CMFB, in the context of European statistics, stands for Committee on Monetary, Financial and Balance of Payments Statistics. Originally established in 1991, the Committee is an advisory committee for the European Commission (Eurostat) and European Central Bank and a platform for cooperation between the statistical and central banking community in Europe (CMFB).

Main tasks 
The Commission, on its own initiative, and, should the occasion arise, following a request from the Council or from the committees which assist them, shall consult the Committee on:
 the establishment of multiannual Community programmes for monetary, financial and balance of payments statistics;
 the measures which the Commission intends to undertake to achieve the objectives referred to in the multiannual programmes for monetary, financial and balance of payments statistics and the resources and timetables involved;
 any other question, in particular questions of methodology, arising from the establishment or implementation of the Statistical Programme in the relevant fields.
The Committee may express opinions on its own initiative on any questions relating to the establishment or the implementation of statistical programmes in the monetary, financial and balance of payments fields.

CMFB opinions 
The CMFB's main output is its opinion, adopted by a majority of its members, according to the applicable rules of procedure (special rules apply for adoption opinion in the context of the Excessive Deficit Procedure).

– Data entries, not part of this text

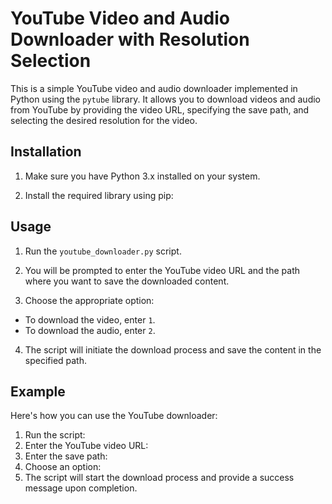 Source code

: # YouTube Video and Audio Downloader with Resolution Selection

This is a simple YouTube video and audio downloader implemented in Python using the `pytube` library. It allows you to download videos and audio from YouTube by providing the video URL, specifying the save path, and selecting the desired resolution for the video.

## Installation

1. Make sure you have Python 3.x installed on your system.

2. Install the required library using pip:


## Usage

1. Run the `youtube_downloader.py` script.

2. You will be prompted to enter the YouTube video URL and the path where you want to save the downloaded content.

3. Choose the appropriate option:
- To download the video, enter `1`.
- To download the audio, enter `2`.

4. The script will initiate the download process and save the content in the specified path.

## Example

Here's how you can use the YouTube downloader:

1. Run the script:
2. Enter the YouTube video URL:
3. Enter the save path:
4. Choose an option:
5. The script will start the download process and provide a success message upon completion.
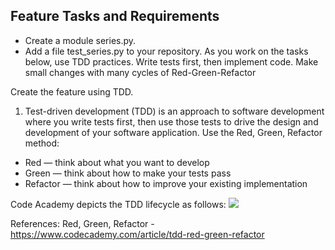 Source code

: ## Feature Tasks and Requirements
* Create a module series.py.
* Add a file test_series.py to your repository. As you work on the tasks below, use TDD practices. Write tests first, then implement code. Make small changes with many cycles of Red-Green-Refactor

Create the feature using TDD.

1. Test-driven development (TDD) is an approach to software development where you write tests first, then use those tests to drive the design and development of your software application. Use the Red, Green, Refactor method:
* Red — think about what you want to develop 
* Green — think about how to make your tests pass
* Refactor — think about how to improve your existing implementation

Code Academy depicts the TDD lifecycle as follows:
![](imgs/img.png)

References: Red, Green, Refactor - https://www.codecademy.com/article/tdd-red-green-refactor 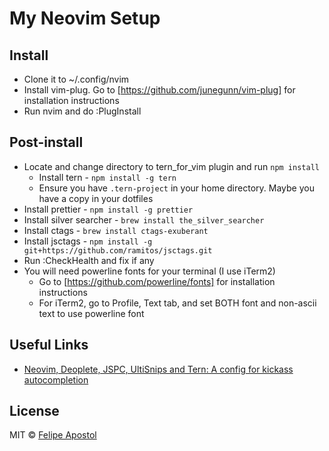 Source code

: # My Neovim Setup

## Install

- Clone it to ~/.config/nvim
- Install vim-plug. Go to [https://github.com/junegunn/vim-plug] for installation instructions
- Run nvim and do :PlugInstall

## Post-install
- Locate and change directory to tern_for_vim plugin and run `npm install`
  - Install tern - `npm install -g tern`
  - Ensure you have `.tern-project` in your home directory. Maybe you have a copy in your dotfiles
- Install prettier - `npm install -g prettier`
- Install silver searcher - `brew install the_silver_searcher`
- Install ctags - `brew install ctags-exuberant`
- Install jsctags - `npm install -g git+https://github.com/ramitos/jsctags.git`
- Run :CheckHealth and fix if any
- You will need powerline fonts for your terminal (I use iTerm2)
  - Go to [https://github.com/powerline/fonts] for installation instructions
  - For iTerm2, go to Profile, Text tab, and set BOTH font and non-ascii text to use powerline font

## Useful Links
- [Neovim, Deoplete, JSPC, UltiSnips and Tern: A config for kickass autocompletion](https://www.gregjs.com/vim/2016/neovim-deoplete-jspc-ultisnips-and-tern-a-config-for-kickass-autocompletion/)

## License

MIT © [Felipe Apostol](https://github.com/flipjs)
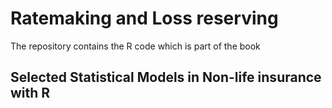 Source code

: # Ratemaking and Loss reserving

The repository contains the R code  which is part of the book
## Selected Statistical Models in Non-life insurance with R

Below is a list of the most recent and relevant opinions that the Committee has concluded, upon the request of one or more EU Member States:

The CMFB's advisory role in the EU's Excessive Deficit Procedure (EDP) 
 The format of the questionnaires shall be defined by the Commission (Eurostat) after consultation of the Committee on Monetary, Financial and Balance of Payments Statistics (hereinafter referred to as CMFB).
 The inventories shall be prepared in accordance with guidelines adopted by the Commission (Eurostat) after consultation of CMFB.
 In the event of a doubt regarding the correct implementation of the ESA 95 [today: ESA 2010] accounting rules, the Member State concerned shall request clarification from the Commission (Eurostat). The Commission (Eurostat) shall promptly examine the issue and communicate its clarification to the Member State concerned and, when appropriate, to the CMFB.
 For cases which are either complex or of general interest in the view of the Commission or the Member State concerned, the Commission (Eurostat) shall take a decision after consultation of the CMFB. The Commission (Eurostat) shall make decisions public, together with the opinion of the CMFB, without prejudice to the provisions relating to statistical confidentiality of Regulation (EC) No 322/97.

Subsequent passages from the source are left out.